WORK TO BE COMPLETED → Please return the listing below from the line with "本研究において要件の細分化・" through its last line, exactly, and include nothing else.

■ ■ ■

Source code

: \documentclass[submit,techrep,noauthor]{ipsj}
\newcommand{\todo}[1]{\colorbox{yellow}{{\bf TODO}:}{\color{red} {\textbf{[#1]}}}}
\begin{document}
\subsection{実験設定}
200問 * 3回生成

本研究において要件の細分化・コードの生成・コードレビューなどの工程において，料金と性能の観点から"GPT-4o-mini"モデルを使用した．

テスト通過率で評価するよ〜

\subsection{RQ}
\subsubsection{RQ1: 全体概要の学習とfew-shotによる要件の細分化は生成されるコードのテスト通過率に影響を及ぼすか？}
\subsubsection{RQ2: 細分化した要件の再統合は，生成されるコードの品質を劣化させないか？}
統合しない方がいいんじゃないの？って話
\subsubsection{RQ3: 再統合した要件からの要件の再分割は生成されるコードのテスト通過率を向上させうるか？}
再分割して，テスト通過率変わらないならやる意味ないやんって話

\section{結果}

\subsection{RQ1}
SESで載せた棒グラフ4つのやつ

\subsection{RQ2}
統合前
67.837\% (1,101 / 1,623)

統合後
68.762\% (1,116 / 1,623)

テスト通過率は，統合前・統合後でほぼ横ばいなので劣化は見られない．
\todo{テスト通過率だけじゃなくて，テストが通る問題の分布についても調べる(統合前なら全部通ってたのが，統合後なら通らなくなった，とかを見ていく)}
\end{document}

■ ■ ■

REPLY →
本研究において要件の細分化・コードの生成・コードレビューなどの工程において，料金と性能の観点から"GPT-4o-mini"モデルを使用した．

テスト通過率で評価するよ〜

\subsection{RQ}
\subsubsection{RQ1: 全体概要の学習とfew-shotによる要件の細分化は生成されるコードのテスト通過率に影響を及ぼすか？}
\subsubsection{RQ2: 細分化した要件の再統合は，生成されるコードの品質を劣化させないか？}
統合しない方がいいんじゃないの？って話
\subsubsection{RQ3: 再統合した要件からの要件の再分割は生成されるコードのテスト通過率を向上させうるか？}
再分割して，テスト通過率変わらないならやる意味ないやんって話

\section{結果}

\subsection{RQ1}
SESで載せた棒グラフ4つのやつ

\subsection{RQ2}
統合前
67.837\% (1,101 / 1,623)

統合後
68.762\% (1,116 / 1,623)

テスト通過率は，統合前・統合後でほぼ横ばいなので劣化は見られない．
\todo{テスト通過率だけじゃなくて，テストが通る問題の分布についても調べる(統合前なら全部通ってたのが，統合後なら通らなくなった，とかを見ていく)}
\end{document}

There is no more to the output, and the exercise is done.